## The data
■ ■ ■ ■ ■ ■ ■

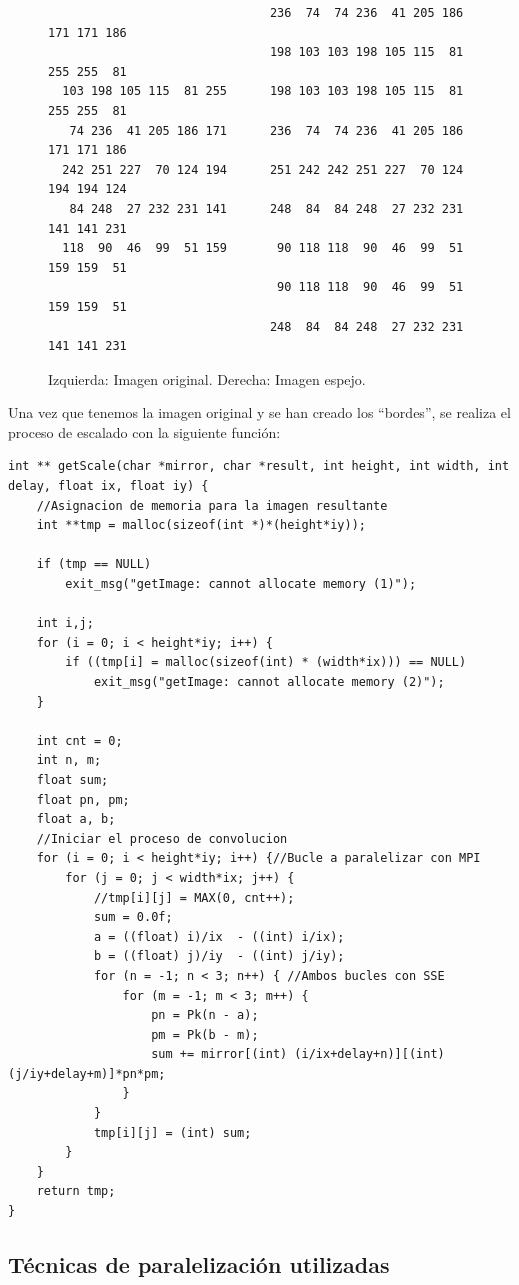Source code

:\documentclass{article}
\begin{document}
\begin{figure}[h]
\centering
\begin{lstlisting}
                               236  74  74 236  41 205 186 171 171 186
                               198 103 103 198 105 115  81 255 255  81 
  103 198 105 115  81 255      198 103 103 198 105 115  81 255 255  81   
   74 236  41 205 186 171      236  74  74 236  41 205 186 171 171 186
  242 251 227  70 124 194      251 242 242 251 227  70 124 194 194 124
   84 248  27 232 231 141      248  84  84 248  27 232 231 141 141 231
  118  90  46  99  51 159       90 118 118  90  46  99  51 159 159  51 
                                90 118 118  90  46  99  51 159 159  51
                               248  84  84 248  27 232 231 141 141 231	
\end{lstlisting}
\caption{Izquierda: Imagen original. Derecha: Imagen espejo.}
\label{fig:ejemploMatrices}
\end{figure}

Una vez que tenemos la imagen original y se han creado los ``bordes'', se realiza el proceso de escalado con la siguiente función:

\begin{lstlisting}[style=C]
int ** getScale(char *mirror, char *result, int height, int width, int delay, float ix, float iy) {
	//Asignacion de memoria para la imagen resultante
	int **tmp = malloc(sizeof(int *)*(height*iy));
	
	if (tmp == NULL)
		exit_msg("getImage: cannot allocate memory (1)");
	
	int i,j;
	for (i = 0; i < height*iy; i++) {
		if ((tmp[i] = malloc(sizeof(int) * (width*ix))) == NULL)
			exit_msg("getImage: cannot allocate memory (2)");
	}

	int cnt = 0;
	int n, m;
	float sum;
	float pn, pm;
	float a, b;
	//Iniciar el proceso de convolucion
	for (i = 0; i < height*iy; i++) {//Bucle a paralelizar con MPI
		for (j = 0; j < width*ix; j++) {
			//tmp[i][j] = MAX(0, cnt++);
			sum = 0.0f;
			a = ((float) i)/ix  - ((int) i/ix);
			b = ((float) j)/iy  - ((int) j/iy);
			for (n = -1; n < 3; n++) { //Ambos bucles con SSE
				for (m = -1; m < 3; m++) {
					pn = Pk(n - a);
					pm = Pk(b - m);
					sum += mirror[(int) (i/ix+delay+n)][(int) (j/iy+delay+m)]*pn*pm;
				}
			}
			tmp[i][j] = (int) sum;	
		}
	}
	return tmp;
}
\end{lstlisting}

\subsection{Técnicas de paralelización utilizadas}
\end{document}
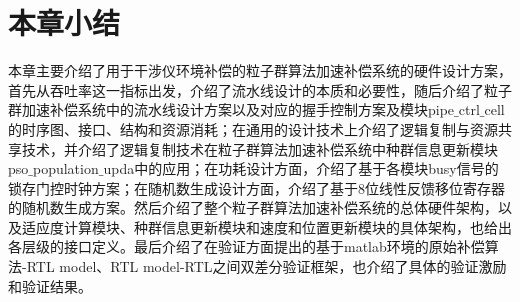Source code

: \section{本章小结}
本章主要介绍了用于干涉仪环境补偿的粒子群算法加速补偿系统的硬件设计方案，首先从吞吐率这一指标出发，介绍了流水线设计的本质和必要性，随后介绍了粒子群加速补偿系统中的流水线设计方案以及对应的握手控制方案及模块pipe$\_$ctrl$\_$cell的时序图、接口、结构和资源消耗；在通用的设计技术上介绍了逻辑复制与资源共享技术，并介绍了逻辑复制技术在粒子群算法加速补偿系统中种群信息更新模块pso$\_$population$\_$upda中的应用；在功耗设计方面，介绍了基于各模块busy信号的锁存门控时钟方案；在随机数生成设计方面，介绍了基于8位线性反馈移位寄存器的随机数生成方案。然后介绍了整个粒子群算法加速补偿系统的总体硬件架构，以及适应度计算模块、种群信息更新模块和速度和位置更新模块的具体架构，也给出各层级的接口定义。最后介绍了在验证方面提出的基于matlab环境的原始补偿算法-RTL model、RTL model-RTL之间双差分验证框架，也介绍了具体的验证激励和验证结果。
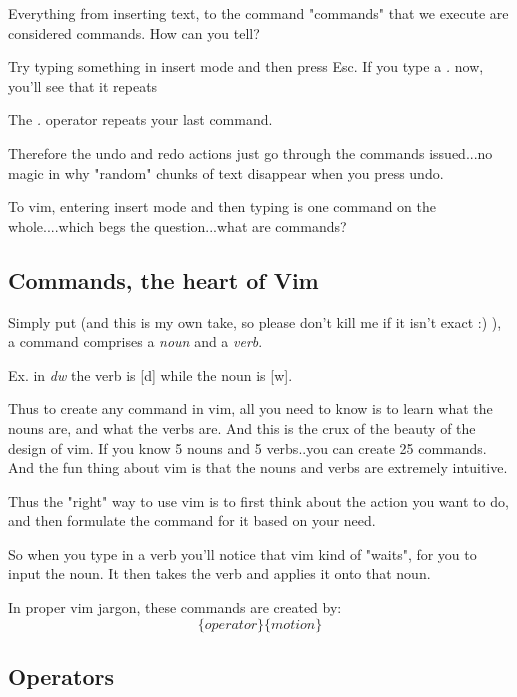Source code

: \documentclass[12pt, letterpaper]{article}
\begin{document}
Everything from inserting text, to the command "commands" that we execute are considered commands. How can you tell?

Try typing something in insert mode and then press Esc. If you type a \textit{.} now, you'll see that it repeats

The \textit{.} operator repeats your last command. 

Therefore the undo and redo actions just go through the commands issued...no magic in why "random" chunks of text disappear when you press undo.

To vim, entering insert mode and then typing is one command on the whole....which begs the question...what are commands?

\subsection{Commands, the heart of Vim}
Simply put (and this is my own take, so please don't kill me if it isn't exact :) ), a command comprises a \textit{noun} and a \textit{verb}.

Ex. in \textit{dw} the verb is [d] while the noun is [w].

Thus to create any command in vim, all you need to know is to learn what the nouns are, and what the verbs are. And this is the crux of the beauty of the design of vim. If you know 5 nouns and 5 verbs..you can create 25 commands. And the fun thing about vim is that the nouns and verbs are extremely intuitive.

Thus the "right" way to use vim is to first think about the action you want to do, and then formulate the command for it based on your need.

So when you type in a verb you'll notice that vim kind of "waits", for you to input the noun. It then takes the verb and applies it onto that noun.

In proper vim jargon, these commands are created by:
$$\{operator\}\{motion\}$$

\subsection{Operators}
\end{document}
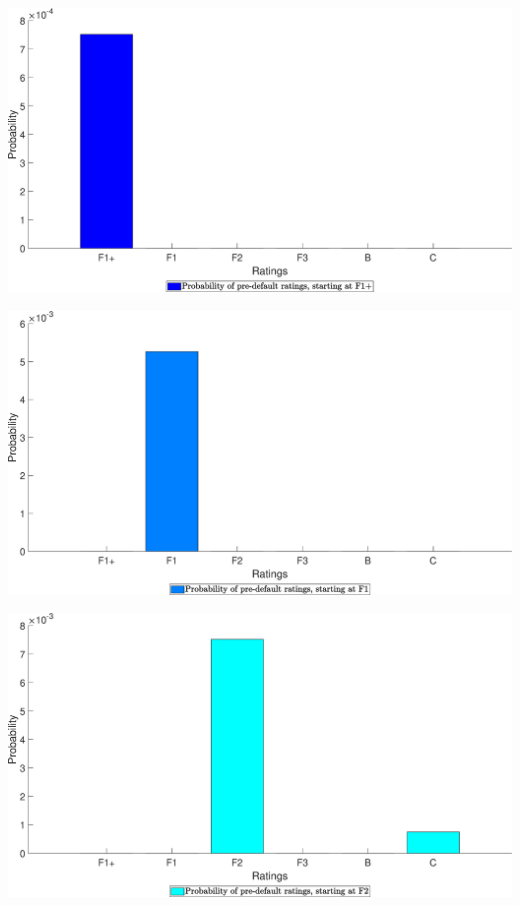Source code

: \begin{landscape}
\includegraphics[width=.95\columnwidth]{PrePDP/PrePDP_FOBB_1}
\end{landscape}
\begin{landscape}
\includegraphics[width=.95\columnwidth]{PrePDP/PrePDP_FOBB_2}
\end{landscape}
\begin{landscape}
\includegraphics[width=.95\columnwidth]{PrePDP/PrePDP_FOBB_3}
\end{landscape}
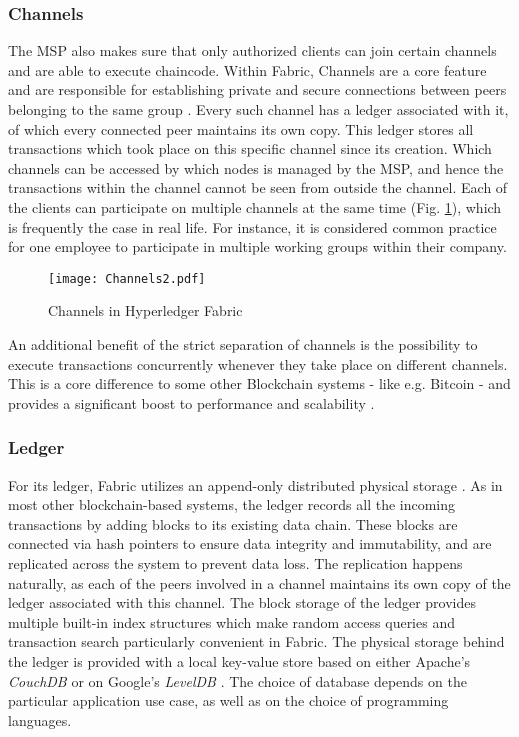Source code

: \subsubsection{Channels}
The MSP also makes sure that only authorized clients can join certain channels and are able to execute chaincode. Within Fabric, Channels are a core feature and are responsible for establishing private and secure connections between peers belonging to the same group \cite[p. 5]{Androulaki2018}. Every such channel has a ledger associated with it, of which every connected peer maintains its own copy. This ledger stores all transactions which took place on this specific channel since its creation. Which channels can be accessed by which nodes is managed by the MSP, and hence the transactions within the channel cannot be seen from outside the channel. Each of the clients can participate on multiple channels at the same time (Fig. \ref{fig:channels}), which is frequently the case in real life. For instance, it is considered common practice for one employee to participate in multiple working groups within their company.

\begin{figure}[ht]
	\centering
	\texttt{[image: Channels2.pdf]}
	\caption{Channels in Hyperledger Fabric}
	\label{fig:channels}
	\vspace{-3mm} %
\end{figure}

An additional benefit of the strict separation of channels is the possibility to execute transactions concurrently whenever they take place on different channels. This is a core difference to some other Blockchain systems - like e.g. Bitcoin - and provides a significant boost to performance and scalability \cite[p. 21]{Matthes2019-2}. 

\subsubsection{Ledger} 
For its ledger, Fabric utilizes an append-only distributed physical storage \cite[pp. 4]{Androulaki2018}. As in most other blockchain-based systems, the ledger records all the incoming transactions by adding blocks to its existing data chain. These blocks are connected via hash pointers to ensure data integrity and immutability, and are replicated across the system to prevent data loss. The replication happens naturally, as each of the peers involved in a channel maintains its own copy of the ledger associated with this channel. The block storage of the ledger provides multiple built-in index structures which make random access queries and transaction search particularly convenient in Fabric. The physical storage behind the ledger is provided with a local key-value store based on either Apache's \textit{CouchDB} \cite{CouchDB} or on Google's \textit{LevelDB} \cite{LevelDB}. The choice of database depends on the particular application use case, as well as on the choice of programming languages. 

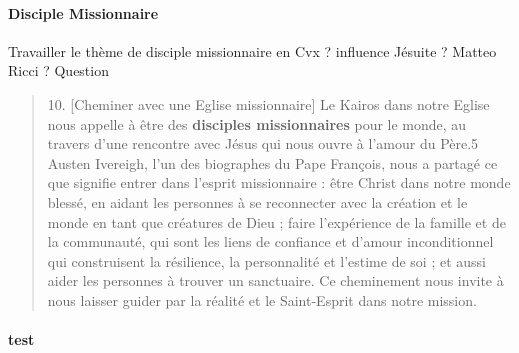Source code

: \paragraph{Disciple Missionnaire} Travailler le thème de disciple
missionnaire en Cvx ? influence
Jésuite ? Matteo Ricci ? Question

\begin{quote}
    10. [Cheminer avec une Eglise missionnaire] Le Kairos dans notre Eglise nous appelle à être des \textbf{disciples missionnaires} pour le monde, au travers d’une rencontre avec Jésus qui nous ouvre à l’amour du Père.5 Austen Ivereigh, l’un des biographes du Pape François, nous a partagé ce que signifie entrer dans l’esprit missionnaire : être Christ dans notre monde blessé, en aidant les personnes à se reconnecter avec la création et le monde en tant que créatures de Dieu ; faire l’expérience de la famille et de la communauté, qui sont les liens de confiance et d’amour inconditionnel qui construisent la résilience, la personnalité et l’estime de soi ; et aussi aider les personnes à trouver un sanctuaire. Ce cheminement nous invite à nous laisser guider par la réalité et le Saint-Esprit dans notre mission. 
\end{quote}


\paragraph{test} \cite{Gardet:IntroductionTheoMusulmane}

■ ■ ■ ■ ■ ■ ■

Everything in the listing must be restated word for word, except for the pictures.

Source code

:\documentclass{article}
\begin{document}
\begin{figure}[h]
\centering
\begin{lstlisting}
                               236  74  74 236  41 205 186 171 171 186
                               198 103 103 198 105 115  81 255 255  81 
  103 198 105 115  81 255      198 103 103 198 105 115  81 255 255  81   
   74 236  41 205 186 171      236  74  74 236  41 205 186 171 171 186
  242 251 227  70 124 194      251 242 242 251 227  70 124 194 194 124
   84 248  27 232 231 141      248  84  84 248  27 232 231 141 141 231
  118  90  46  99  51 159       90 118 118  90  46  99  51 159 159  51 
                                90 118 118  90  46  99  51 159 159  51
                               248  84  84 248  27 232 231 141 141 231	
\end{lstlisting}
\caption{Izquierda: Imagen original. Derecha: Imagen espejo.}
\label{fig:ejemploMatrices}
\end{figure}

Una vez que tenemos la imagen original y se han creado los ``bordes'', se realiza el proceso de escalado con la siguiente función:

\begin{lstlisting}[style=C]
int ** getScale(char *mirror, char *result, int height, int width, int delay, float ix, float iy) {
	//Asignacion de memoria para la imagen resultante
	int **tmp = malloc(sizeof(int *)*(height*iy));
	
	if (tmp == NULL)
		exit_msg("getImage: cannot allocate memory (1)");
	
	int i,j;
	for (i = 0; i < height*iy; i++) {
		if ((tmp[i] = malloc(sizeof(int) * (width*ix))) == NULL)
			exit_msg("getImage: cannot allocate memory (2)");
	}

	int cnt = 0;
	int n, m;
	float sum;
	float pn, pm;
	float a, b;
	//Iniciar el proceso de convolucion
	for (i = 0; i < height*iy; i++) {//Bucle a paralelizar con MPI
		for (j = 0; j < width*ix; j++) {
			//tmp[i][j] = MAX(0, cnt++);
			sum = 0.0f;
			a = ((float) i)/ix  - ((int) i/ix);
			b = ((float) j)/iy  - ((int) j/iy);
			for (n = -1; n < 3; n++) { //Ambos bucles con SSE
				for (m = -1; m < 3; m++) {
					pn = Pk(n - a);
					pm = Pk(b - m);
					sum += mirror[(int) (i/ix+delay+n)][(int) (j/iy+delay+m)]*pn*pm;
				}
			}
			tmp[i][j] = (int) sum;	
		}
	}
	return tmp;
}
\end{lstlisting}

\subsection{Técnicas de paralelización utilizadas}
\end{document}
Source code

: \section{本章小结}
本章主要介绍了用于干涉仪环境补偿的粒子群算法加速补偿系统的硬件设计方案，首先从吞吐率这一指标出发，介绍了流水线设计的本质和必要性，随后介绍了粒子群加速补偿系统中的流水线设计方案以及对应的握手控制方案及模块pipe$\_$ctrl$\_$cell的时序图、接口、结构和资源消耗；在通用的设计技术上介绍了逻辑复制与资源共享技术，并介绍了逻辑复制技术在粒子群算法加速补偿系统中种群信息更新模块pso$\_$population$\_$upda中的应用；在功耗设计方面，介绍了基于各模块busy信号的锁存门控时钟方案；在随机数生成设计方面，介绍了基于8位线性反馈移位寄存器的随机数生成方案。然后介绍了整个粒子群算法加速补偿系统的总体硬件架构，以及适应度计算模块、种群信息更新模块和速度和位置更新模块的具体架构，也给出各层级的接口定义。最后介绍了在验证方面提出的基于matlab环境的原始补偿算法-RTL model、RTL model-RTL之间双差分验证框架，也介绍了具体的验证激励和验证结果。
Source code

: \documentclass[12pt, letterpaper]{article}
\begin{document}
Everything from inserting text, to the command "commands" that we execute are considered commands. How can you tell?

Try typing something in insert mode and then press Esc. If you type a \textit{.} now, you'll see that it repeats

The \textit{.} operator repeats your last command. 

Therefore the undo and redo actions just go through the commands issued...no magic in why "random" chunks of text disappear when you press undo.

To vim, entering insert mode and then typing is one command on the whole....which begs the question...what are commands?

\subsection{Commands, the heart of Vim}
Simply put (and this is my own take, so please don't kill me if it isn't exact :) ), a command comprises a \textit{noun} and a \textit{verb}.

Ex. in \textit{dw} the verb is [d] while the noun is [w].

Thus to create any command in vim, all you need to know is to learn what the nouns are, and what the verbs are. And this is the crux of the beauty of the design of vim. If you know 5 nouns and 5 verbs..you can create 25 commands. And the fun thing about vim is that the nouns and verbs are extremely intuitive.

Thus the "right" way to use vim is to first think about the action you want to do, and then formulate the command for it based on your need.

So when you type in a verb you'll notice that vim kind of "waits", for you to input the noun. It then takes the verb and applies it onto that noun.

In proper vim jargon, these commands are created by:
$$\{operator\}\{motion\}$$

\subsection{Operators}
\end{document}
Source code

: \begin{landscape}
\includegraphics[width=.95\columnwidth]{PrePDP/PrePDP_FOBB_1}
\end{landscape}
\begin{landscape}
\includegraphics[width=.95\columnwidth]{PrePDP/PrePDP_FOBB_2}
\end{landscape}
\begin{landscape}
\includegraphics[width=.95\columnwidth]{PrePDP/PrePDP_FOBB_3}
\end{landscape}
Source code

: \subsubsection{Channels}
The MSP also makes sure that only authorized clients can join certain channels and are able to execute chaincode. Within Fabric, Channels are a core feature and are responsible for establishing private and secure connections between peers belonging to the same group \cite[p. 5]{Androulaki2018}. Every such channel has a ledger associated with it, of which every connected peer maintains its own copy. This ledger stores all transactions which took place on this specific channel since its creation. Which channels can be accessed by which nodes is managed by the MSP, and hence the transactions within the channel cannot be seen from outside the channel. Each of the clients can participate on multiple channels at the same time (Fig. \ref{fig:channels}), which is frequently the case in real life. For instance, it is considered common practice for one employee to participate in multiple working groups within their company.

\begin{figure}[ht]
	\centering
	\texttt{[image: Channels2.pdf]}
	\caption{Channels in Hyperledger Fabric}
	\label{fig:channels}
	\vspace{-3mm} %
\end{figure}

An additional benefit of the strict separation of channels is the possibility to execute transactions concurrently whenever they take place on different channels. This is a core difference to some other Blockchain systems - like e.g. Bitcoin - and provides a significant boost to performance and scalability \cite[p. 21]{Matthes2019-2}. 

\subsubsection{Ledger} 
For its ledger, Fabric utilizes an append-only distributed physical storage \cite[pp. 4]{Androulaki2018}. As in most other blockchain-based systems, the ledger records all the incoming transactions by adding blocks to its existing data chain. These blocks are connected via hash pointers to ensure data integrity and immutability, and are replicated across the system to prevent data loss. The replication happens naturally, as each of the peers involved in a channel maintains its own copy of the ledger associated with this channel. The block storage of the ledger provides multiple built-in index structures which make random access queries and transaction search particularly convenient in Fabric. The physical storage behind the ledger is provided with a local key-value store based on either Apache's \textit{CouchDB} \cite{CouchDB} or on Google's \textit{LevelDB} \cite{LevelDB}. The choice of database depends on the particular application use case, as well as on the choice of programming languages. 

Source code

: \paragraph{Disciple Missionnaire} Travailler le thème de disciple
missionnaire en Cvx ? influence
Jésuite ? Matteo Ricci ? Question

\begin{quote}
    10. [Cheminer avec une Eglise missionnaire] Le Kairos dans notre Eglise nous appelle à être des \textbf{disciples missionnaires} pour le monde, au travers d’une rencontre avec Jésus qui nous ouvre à l’amour du Père.5 Austen Ivereigh, l’un des biographes du Pape François, nous a partagé ce que signifie entrer dans l’esprit missionnaire : être Christ dans notre monde blessé, en aidant les personnes à se reconnecter avec la création et le monde en tant que créatures de Dieu ; faire l’expérience de la famille et de la communauté, qui sont les liens de confiance et d’amour inconditionnel qui construisent la résilience, la personnalité et l’estime de soi ; et aussi aider les personnes à trouver un sanctuaire. Ce cheminement nous invite à nous laisser guider par la réalité et le Saint-Esprit dans notre mission. 
\end{quote}


\paragraph{test} \cite{Gardet:IntroductionTheoMusulmane}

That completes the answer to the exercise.